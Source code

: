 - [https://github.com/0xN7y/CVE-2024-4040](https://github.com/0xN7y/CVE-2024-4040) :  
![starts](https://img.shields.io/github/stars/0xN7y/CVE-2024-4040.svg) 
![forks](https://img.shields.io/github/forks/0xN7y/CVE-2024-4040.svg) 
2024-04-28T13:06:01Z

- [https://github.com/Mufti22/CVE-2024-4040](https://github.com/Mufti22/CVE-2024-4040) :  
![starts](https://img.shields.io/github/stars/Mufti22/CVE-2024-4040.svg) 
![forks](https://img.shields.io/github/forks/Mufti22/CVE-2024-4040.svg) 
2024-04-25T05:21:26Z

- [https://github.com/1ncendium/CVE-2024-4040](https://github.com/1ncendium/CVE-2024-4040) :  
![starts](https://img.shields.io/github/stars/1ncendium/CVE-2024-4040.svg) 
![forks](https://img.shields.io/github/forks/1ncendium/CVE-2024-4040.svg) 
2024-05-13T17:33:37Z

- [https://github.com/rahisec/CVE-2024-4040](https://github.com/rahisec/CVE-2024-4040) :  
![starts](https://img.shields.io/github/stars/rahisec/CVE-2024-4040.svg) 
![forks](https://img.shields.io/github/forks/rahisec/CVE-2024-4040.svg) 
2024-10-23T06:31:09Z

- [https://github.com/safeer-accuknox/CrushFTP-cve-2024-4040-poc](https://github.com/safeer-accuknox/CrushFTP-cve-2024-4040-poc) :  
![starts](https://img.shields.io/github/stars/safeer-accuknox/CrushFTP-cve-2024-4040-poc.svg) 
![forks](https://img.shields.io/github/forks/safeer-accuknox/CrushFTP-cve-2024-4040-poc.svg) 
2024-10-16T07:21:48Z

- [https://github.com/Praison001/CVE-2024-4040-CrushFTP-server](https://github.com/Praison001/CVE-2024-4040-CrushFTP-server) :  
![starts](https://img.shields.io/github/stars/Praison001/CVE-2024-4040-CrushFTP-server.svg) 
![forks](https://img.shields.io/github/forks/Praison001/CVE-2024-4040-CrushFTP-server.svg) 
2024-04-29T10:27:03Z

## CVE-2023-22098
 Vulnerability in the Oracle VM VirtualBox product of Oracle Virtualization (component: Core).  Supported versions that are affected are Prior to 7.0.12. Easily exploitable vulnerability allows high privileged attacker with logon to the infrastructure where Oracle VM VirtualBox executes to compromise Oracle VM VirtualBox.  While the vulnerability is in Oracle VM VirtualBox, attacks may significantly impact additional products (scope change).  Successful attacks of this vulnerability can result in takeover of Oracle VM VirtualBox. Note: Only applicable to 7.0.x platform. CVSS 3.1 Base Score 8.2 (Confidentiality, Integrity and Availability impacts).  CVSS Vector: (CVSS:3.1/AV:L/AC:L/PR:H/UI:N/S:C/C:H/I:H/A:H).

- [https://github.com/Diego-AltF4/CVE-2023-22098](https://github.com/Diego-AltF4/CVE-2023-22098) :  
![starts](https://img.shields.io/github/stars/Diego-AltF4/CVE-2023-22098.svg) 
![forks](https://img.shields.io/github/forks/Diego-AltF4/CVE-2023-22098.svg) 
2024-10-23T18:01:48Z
....
-- Exercise requirements --
Sift through the material above and copy the lines that contain the word "stars".

-- Result of the task --
![starts](https://img.shields.io/github/stars/0xN7y/CVE-2024-4040.svg) 
![starts](https://img.shields.io/github/stars/Mufti22/CVE-2024-4040.svg) 
![starts](https://img.shields.io/github/stars/1ncendium/CVE-2024-4040.svg) 
![starts](https://img.shields.io/github/stars/rahisec/CVE-2024-4040.svg) 
![starts](https://img.shields.io/github/stars/safeer-accuknox/CrushFTP-cve-2024-4040-poc.svg) 
![starts](https://img.shields.io/github/stars/Praison001/CVE-2024-4040-CrushFTP-server.svg) 
![starts](https://img.shields.io/github/stars/Diego-AltF4/CVE-2023-22098.svg) 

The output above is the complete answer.